◆ AVAILABLE RECORDS ◆
■ ■ ■ ■ ■ ■ ■
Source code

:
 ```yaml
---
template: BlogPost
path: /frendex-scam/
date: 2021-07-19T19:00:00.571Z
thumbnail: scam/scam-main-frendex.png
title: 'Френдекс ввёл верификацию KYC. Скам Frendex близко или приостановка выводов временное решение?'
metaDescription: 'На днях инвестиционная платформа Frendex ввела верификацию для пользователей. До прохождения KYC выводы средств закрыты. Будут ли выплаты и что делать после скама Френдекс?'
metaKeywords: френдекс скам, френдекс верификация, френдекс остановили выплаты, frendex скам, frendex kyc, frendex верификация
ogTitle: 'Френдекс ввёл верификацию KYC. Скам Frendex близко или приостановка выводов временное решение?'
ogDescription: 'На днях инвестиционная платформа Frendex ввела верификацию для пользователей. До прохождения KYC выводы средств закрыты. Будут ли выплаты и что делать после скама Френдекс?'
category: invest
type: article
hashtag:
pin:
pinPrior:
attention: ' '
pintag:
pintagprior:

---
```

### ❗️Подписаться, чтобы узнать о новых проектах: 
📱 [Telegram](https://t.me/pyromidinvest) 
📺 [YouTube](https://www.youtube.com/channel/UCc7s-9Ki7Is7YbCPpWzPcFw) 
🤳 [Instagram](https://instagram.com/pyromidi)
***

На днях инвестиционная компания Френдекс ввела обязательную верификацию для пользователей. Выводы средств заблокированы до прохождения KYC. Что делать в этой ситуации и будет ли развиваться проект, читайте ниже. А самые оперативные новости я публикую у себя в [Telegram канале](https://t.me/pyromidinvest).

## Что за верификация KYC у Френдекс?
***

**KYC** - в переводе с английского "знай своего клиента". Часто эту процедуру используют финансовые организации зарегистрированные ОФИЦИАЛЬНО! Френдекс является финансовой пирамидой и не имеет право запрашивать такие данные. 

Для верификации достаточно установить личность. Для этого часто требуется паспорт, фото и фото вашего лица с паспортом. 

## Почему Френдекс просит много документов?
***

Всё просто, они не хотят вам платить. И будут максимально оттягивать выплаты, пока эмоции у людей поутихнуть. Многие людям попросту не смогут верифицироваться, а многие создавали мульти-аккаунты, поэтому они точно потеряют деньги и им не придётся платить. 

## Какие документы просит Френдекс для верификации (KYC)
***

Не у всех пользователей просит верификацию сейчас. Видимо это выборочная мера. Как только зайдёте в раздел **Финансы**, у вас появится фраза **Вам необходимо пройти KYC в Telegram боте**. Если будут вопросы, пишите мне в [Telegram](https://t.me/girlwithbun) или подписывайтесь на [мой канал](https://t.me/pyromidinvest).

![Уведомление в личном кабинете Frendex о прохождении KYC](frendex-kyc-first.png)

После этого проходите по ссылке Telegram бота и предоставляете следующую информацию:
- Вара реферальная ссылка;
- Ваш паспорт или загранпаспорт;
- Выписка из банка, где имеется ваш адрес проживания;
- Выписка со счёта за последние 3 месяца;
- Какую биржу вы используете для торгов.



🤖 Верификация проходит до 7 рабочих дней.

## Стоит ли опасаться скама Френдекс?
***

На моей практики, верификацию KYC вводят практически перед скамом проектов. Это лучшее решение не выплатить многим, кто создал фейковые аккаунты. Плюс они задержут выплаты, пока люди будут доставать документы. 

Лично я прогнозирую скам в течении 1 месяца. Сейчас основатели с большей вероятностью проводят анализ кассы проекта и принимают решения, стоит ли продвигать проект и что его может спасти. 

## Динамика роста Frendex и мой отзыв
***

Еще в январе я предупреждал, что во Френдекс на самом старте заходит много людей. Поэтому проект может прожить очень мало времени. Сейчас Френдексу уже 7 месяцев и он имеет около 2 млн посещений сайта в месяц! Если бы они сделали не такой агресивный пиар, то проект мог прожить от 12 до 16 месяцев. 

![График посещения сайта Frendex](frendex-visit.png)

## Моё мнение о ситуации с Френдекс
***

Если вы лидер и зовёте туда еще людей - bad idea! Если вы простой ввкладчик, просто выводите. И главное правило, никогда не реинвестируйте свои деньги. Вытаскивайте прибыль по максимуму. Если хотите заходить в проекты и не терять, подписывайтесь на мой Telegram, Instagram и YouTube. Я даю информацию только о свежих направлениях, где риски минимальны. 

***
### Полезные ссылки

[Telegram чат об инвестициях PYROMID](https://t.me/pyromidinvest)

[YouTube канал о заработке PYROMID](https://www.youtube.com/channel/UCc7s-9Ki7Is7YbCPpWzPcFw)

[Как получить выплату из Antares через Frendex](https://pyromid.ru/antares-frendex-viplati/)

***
■ ■ ■ ■ ■ ■ ■
◆ TASK PROMPT ◆
For the entries above, state how many lines contain the word "приостановка". Provide the number by itself.

◆ EXERCISE SOLUTION ◆
2